La importante desnivelación tuvo consecuencias respecto al trazado de calles que siguen las curvas de nivel, o siguen francamente las cuestas y se convierten en escaleras. Las zonas antiguas, con calles estrechas que separan edificios altos, cruzados por “traboules” son totalmente distintas de las partes modernas. Los Canuts (obreros de la seda) vivían en edificios creados para ellos y dimensionados para contener los imponentes telares manuales y luego mecánicos inventados por Jacquard: Edificios altos con muchos ventanales. Pasos de norte a sur en el sentido de la cuesta, las famosas “traboules”, fueron creadas para facilitar la circulación peatonal.
La residencia Villemanzy, antiguo monasterio de las Damas de Sta Elisabeth, más tarde cuartel y hospital militar, transformado en 1988, en residencia para investigadores extranjeros, ofrece un magnífico panorama sobre el Ródano.
En la parte oeste de la colina, la iglesia de San Bruno de los Cartujos, constituye un ejemplo muy bello del barroco francés, con su cúpula construida en el siglo XVIII por Soufflot. Es el único vestigio de los numerosos conventos que se repartían la colina antes de la Revolución.
Con renovaciones y operaciones urbanísticas, el barrio a recuperado animación, dinamismo cultural y comercial.
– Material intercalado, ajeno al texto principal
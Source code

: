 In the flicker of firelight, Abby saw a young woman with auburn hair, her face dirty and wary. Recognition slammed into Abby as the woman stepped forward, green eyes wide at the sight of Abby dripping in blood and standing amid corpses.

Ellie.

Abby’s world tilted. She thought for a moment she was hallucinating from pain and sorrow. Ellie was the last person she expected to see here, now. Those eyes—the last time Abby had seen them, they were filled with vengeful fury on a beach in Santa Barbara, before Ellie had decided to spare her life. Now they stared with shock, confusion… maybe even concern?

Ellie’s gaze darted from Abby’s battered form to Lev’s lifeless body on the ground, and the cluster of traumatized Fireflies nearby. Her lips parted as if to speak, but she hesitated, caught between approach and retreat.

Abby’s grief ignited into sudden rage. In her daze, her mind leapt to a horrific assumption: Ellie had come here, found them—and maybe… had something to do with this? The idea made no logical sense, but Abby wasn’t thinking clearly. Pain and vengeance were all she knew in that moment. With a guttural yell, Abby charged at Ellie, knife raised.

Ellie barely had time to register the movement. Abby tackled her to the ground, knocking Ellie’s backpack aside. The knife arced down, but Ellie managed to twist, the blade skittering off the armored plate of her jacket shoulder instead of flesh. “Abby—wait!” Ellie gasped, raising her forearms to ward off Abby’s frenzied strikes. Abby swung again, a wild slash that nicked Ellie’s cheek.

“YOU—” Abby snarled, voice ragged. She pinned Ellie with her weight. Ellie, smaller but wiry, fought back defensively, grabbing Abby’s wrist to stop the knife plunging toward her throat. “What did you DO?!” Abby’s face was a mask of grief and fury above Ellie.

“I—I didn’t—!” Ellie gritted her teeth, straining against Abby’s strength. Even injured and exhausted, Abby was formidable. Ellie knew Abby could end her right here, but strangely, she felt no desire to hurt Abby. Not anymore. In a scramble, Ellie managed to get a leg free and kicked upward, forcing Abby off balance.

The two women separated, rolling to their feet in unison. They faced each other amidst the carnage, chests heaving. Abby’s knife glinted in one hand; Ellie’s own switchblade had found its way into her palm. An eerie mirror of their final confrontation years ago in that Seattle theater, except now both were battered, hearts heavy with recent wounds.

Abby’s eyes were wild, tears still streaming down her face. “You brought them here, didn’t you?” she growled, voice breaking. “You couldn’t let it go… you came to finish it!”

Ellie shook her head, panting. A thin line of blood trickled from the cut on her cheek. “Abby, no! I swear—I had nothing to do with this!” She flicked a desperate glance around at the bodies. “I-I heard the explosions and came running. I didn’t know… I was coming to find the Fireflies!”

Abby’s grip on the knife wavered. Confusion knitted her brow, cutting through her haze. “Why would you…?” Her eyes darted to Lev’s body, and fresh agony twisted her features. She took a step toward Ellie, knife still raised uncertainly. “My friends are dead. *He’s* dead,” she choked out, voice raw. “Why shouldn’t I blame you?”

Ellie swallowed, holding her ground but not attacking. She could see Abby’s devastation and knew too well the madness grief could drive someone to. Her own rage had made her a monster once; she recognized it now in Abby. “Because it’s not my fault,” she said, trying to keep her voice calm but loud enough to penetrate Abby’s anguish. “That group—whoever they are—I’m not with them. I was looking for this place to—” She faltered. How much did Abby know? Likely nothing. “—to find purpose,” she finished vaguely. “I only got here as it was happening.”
El comercio en por mayor de prendas de vestir se ha instalado en la parte inferior de las cuestas, mientras que la Casa de los “Canuts”, en la meseta perpetua su homenaje a la industria sedera y transmite sus conocimientos a las nuevas generaciones.
El mercado de alimentación, « la vogue aux marrons » (la Fiesta de las castañas), los bares auténticos y las plazas con juegos de bolas lionesas, contribuyen a lograr que sea un lugar importante de la tradición. El circuito de las « traboules » forma un patrimonio original. Podemos observar una ilustración de la memoria y de la identidad del barrio en un muro pintado dedicado a los Canuts, Bulevar des Canuts.